We use SWIFT to run simulations of Astrophysical objects, such as galaxies or even the whole Universe. We do this to test theories about what the Universe is made of and evolved from the Big Bang up to the present day!

Why create SWIFT?

We created SWIFT for a number of reasons. The primary reason beings that we want to be able to simulate a whole Universe! This has been done before successfully (see the EAGLE Project for more details), but this simulation used a software which is not tailored for the newest super-computers and took almost 50 days on a very large computer to complete. SWIFT aims to remedy that by choosing to parallelise the problem in a different way, by using better algorithms and by having a more modular structure than other codes making it easier for users to pick and choose what physical models they want to include in their simulations.

The way that super-computers are built is not by having one huge super-fast 'computer', but rather by having lots of regular computers (only a tiny bit better than what is available at home!) that are connected together by high-speed networks. Therefore the way to speed up your code might not necessarily be to make it 'run faster' on a single machine, but rather enable those machines to talk to each other in a more efficient way. This is how SWIFT is different from other codes that are used in Astrophysics for a similar purpose: the focus is on distributing the work to be done (the equations to be solved) in the best possible way across all the small computers that are part of a super-computer.

Traditionally, you have each 'node' (computer) in the 'cluster' (supercomputer) running the exact same code at the exact same time, and at the end of each bit of the problem they all talk to each other and exchange information. SWIFT does this a little differently, with each node working on different tasks than others as and when those tasks need to be completed. SWIFT also makes the nodes communicate with each others all the time and not only at fixed points, allowing for much more flexibility.
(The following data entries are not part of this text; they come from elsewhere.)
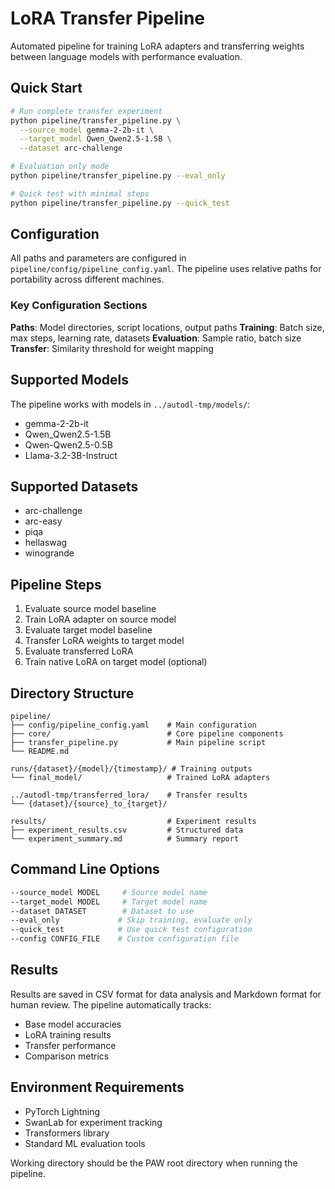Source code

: # LoRA Transfer Pipeline

Automated pipeline for training LoRA adapters and transferring weights between language models with performance evaluation.

## Quick Start

```bash
# Run complete transfer experiment
python pipeline/transfer_pipeline.py \
  --source_model gemma-2-2b-it \
  --target_model Qwen_Qwen2.5-1.5B \
  --dataset arc-challenge

# Evaluation only mode
python pipeline/transfer_pipeline.py --eval_only

# Quick test with minimal steps
python pipeline/transfer_pipeline.py --quick_test
```

## Configuration

All paths and parameters are configured in `pipeline/config/pipeline_config.yaml`. The pipeline uses relative paths for portability across different machines.

### Key Configuration Sections

**Paths**: Model directories, script locations, output paths
**Training**: Batch size, max steps, learning rate, datasets
**Evaluation**: Sample ratio, batch size
**Transfer**: Similarity threshold for weight mapping

## Supported Models

The pipeline works with models in `../autodl-tmp/models/`:
- gemma-2-2b-it
- Qwen_Qwen2.5-1.5B
- Qwen-Qwen2.5-0.5B
- Llama-3.2-3B-Instruct

## Supported Datasets

- arc-challenge
- arc-easy
- piqa
- hellaswag
- winogrande

## Pipeline Steps

1. Evaluate source model baseline
2. Train LoRA adapter on source model
3. Evaluate target model baseline
4. Transfer LoRA weights to target model
5. Evaluate transferred LoRA
6. Train native LoRA on target model (optional)

## Directory Structure

```
pipeline/
├── config/pipeline_config.yaml    # Main configuration
├── core/                          # Core pipeline components
├── transfer_pipeline.py           # Main pipeline script
└── README.md

runs/{dataset}/{model}/{timestamp}/ # Training outputs
└── final_model/                   # Trained LoRA adapters

../autodl-tmp/transferred_lora/    # Transfer results
└── {dataset}/{source}_to_{target}/

results/                           # Experiment results
├── experiment_results.csv         # Structured data
└── experiment_summary.md          # Summary report
```

## Command Line Options

```bash
--source_model MODEL     # Source model name
--target_model MODEL     # Target model name  
--dataset DATASET        # Dataset to use
--eval_only             # Skip training, evaluate only
--quick_test            # Use quick test configuration
--config CONFIG_FILE    # Custom configuration file
```

## Results

Results are saved in CSV format for data analysis and Markdown format for human review. The pipeline automatically tracks:
- Base model accuracies
- LoRA training results
- Transfer performance
- Comparison metrics

## Environment Requirements

- PyTorch Lightning
- SwanLab for experiment tracking
- Transformers library
- Standard ML evaluation tools

Working directory should be the PAW root directory when running the pipeline.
This cuts down on the time when a node is sitting and waiting for work, which is just wasted time, electricity and ultimately money!
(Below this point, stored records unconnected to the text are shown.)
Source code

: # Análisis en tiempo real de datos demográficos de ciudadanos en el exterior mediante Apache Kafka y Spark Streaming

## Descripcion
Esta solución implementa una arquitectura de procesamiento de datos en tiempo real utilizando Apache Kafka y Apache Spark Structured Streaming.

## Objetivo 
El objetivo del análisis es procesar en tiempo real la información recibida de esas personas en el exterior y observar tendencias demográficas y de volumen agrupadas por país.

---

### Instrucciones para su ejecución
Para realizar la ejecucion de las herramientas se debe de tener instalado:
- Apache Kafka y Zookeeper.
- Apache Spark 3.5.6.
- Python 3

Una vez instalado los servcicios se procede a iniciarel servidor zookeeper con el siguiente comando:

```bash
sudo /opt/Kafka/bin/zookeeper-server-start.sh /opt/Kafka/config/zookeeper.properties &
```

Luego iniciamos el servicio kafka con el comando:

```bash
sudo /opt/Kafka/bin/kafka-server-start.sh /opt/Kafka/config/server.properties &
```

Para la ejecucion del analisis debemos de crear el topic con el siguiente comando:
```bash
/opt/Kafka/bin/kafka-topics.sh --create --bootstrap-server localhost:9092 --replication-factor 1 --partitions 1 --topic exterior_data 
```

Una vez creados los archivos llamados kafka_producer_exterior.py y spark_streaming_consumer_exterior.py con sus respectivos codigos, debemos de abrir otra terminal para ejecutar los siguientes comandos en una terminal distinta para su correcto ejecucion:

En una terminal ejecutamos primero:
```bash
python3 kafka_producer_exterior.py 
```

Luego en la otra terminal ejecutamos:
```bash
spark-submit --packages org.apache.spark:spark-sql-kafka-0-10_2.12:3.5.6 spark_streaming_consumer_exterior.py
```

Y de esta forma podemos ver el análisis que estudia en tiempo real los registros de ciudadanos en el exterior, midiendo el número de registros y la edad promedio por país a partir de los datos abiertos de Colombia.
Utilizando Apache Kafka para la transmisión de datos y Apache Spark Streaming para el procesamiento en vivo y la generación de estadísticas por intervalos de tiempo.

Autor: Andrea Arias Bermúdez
One other computer technology that occured in the last decade is the appearance of so-called vector-instructions. These allow one given computing core to process not just one number at a time (as in the past) but up to 16 (or even more on some machines!) in parallel. This means that a given compute core can solve the equations for 16 stars (for instance) at a time and not just one. However, exploiting this capability is hard and requires writing very detailed code. That is rarely done in other codes but our extra efforts pay off and SWIFT can solve the same equations as other software in significantly less time!

What is SPH?

Smoothed Particle Hydrodynamics (SPH) is a numerical method for approximating the forces between fluid elements (gas or liquids). Let's say that we want to simulate some water and a wave within it. Even a single liter of water has 100000000000000000000000000 particles in it. To store that much data we would require a computer that as 100 trillion times as much storage space as all of the data on the internet. It's clear that we need a more efficient way of simulating this water if we are to have any hope!

It turns out that we can represent the water by many fewer particles if we can smooth over the gaps between them efficiently. Smoothed Particle Hydrodynamics is the technique that we use to do that.

SPH was originally developped to solve problems in astrophysics but is now a popular tool in industry with applications that affect our everyday life. Turbines are modelled with this technique to understand how to harvest as much energy from the wind. The method is also used to understand how waves and tsunamis affect the shores, allowing scientists to design effective defence for the population.